For each line below with the word "indexset", write out a copy.

[DATA SHOWN Boundary: Start]

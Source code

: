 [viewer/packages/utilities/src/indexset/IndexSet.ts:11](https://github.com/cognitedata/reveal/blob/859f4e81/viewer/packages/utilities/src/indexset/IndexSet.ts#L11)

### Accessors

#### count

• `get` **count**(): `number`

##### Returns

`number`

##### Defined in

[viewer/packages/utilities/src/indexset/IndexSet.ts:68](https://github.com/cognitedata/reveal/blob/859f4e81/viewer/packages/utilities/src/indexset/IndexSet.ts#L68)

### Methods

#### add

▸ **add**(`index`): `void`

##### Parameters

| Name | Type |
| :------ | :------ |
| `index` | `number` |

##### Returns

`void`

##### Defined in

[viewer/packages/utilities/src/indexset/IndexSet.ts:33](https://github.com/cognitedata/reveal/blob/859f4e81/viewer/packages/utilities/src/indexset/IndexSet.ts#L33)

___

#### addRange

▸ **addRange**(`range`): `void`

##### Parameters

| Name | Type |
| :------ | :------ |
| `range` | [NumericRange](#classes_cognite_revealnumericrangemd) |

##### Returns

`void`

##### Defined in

[DATA SHOWN Boundary: End]

TASK SOLUTION:
: [viewer/packages/utilities/src/indexset/IndexSet.ts:11](https://github.com/cognitedata/reveal/blob/859f4e81/viewer/packages/utilities/src/indexset/IndexSet.ts#L11)
[viewer/packages/utilities/src/indexset/IndexSet.ts:68](https://github.com/cognitedata/reveal/blob/859f4e81/viewer/packages/utilities/src/indexset/IndexSet.ts#L68)
[viewer/packages/utilities/src/indexset/IndexSet.ts:33](https://github.com/cognitedata/reveal/blob/859f4e81/viewer/packages/utilities/src/indexset/IndexSet.ts#L33)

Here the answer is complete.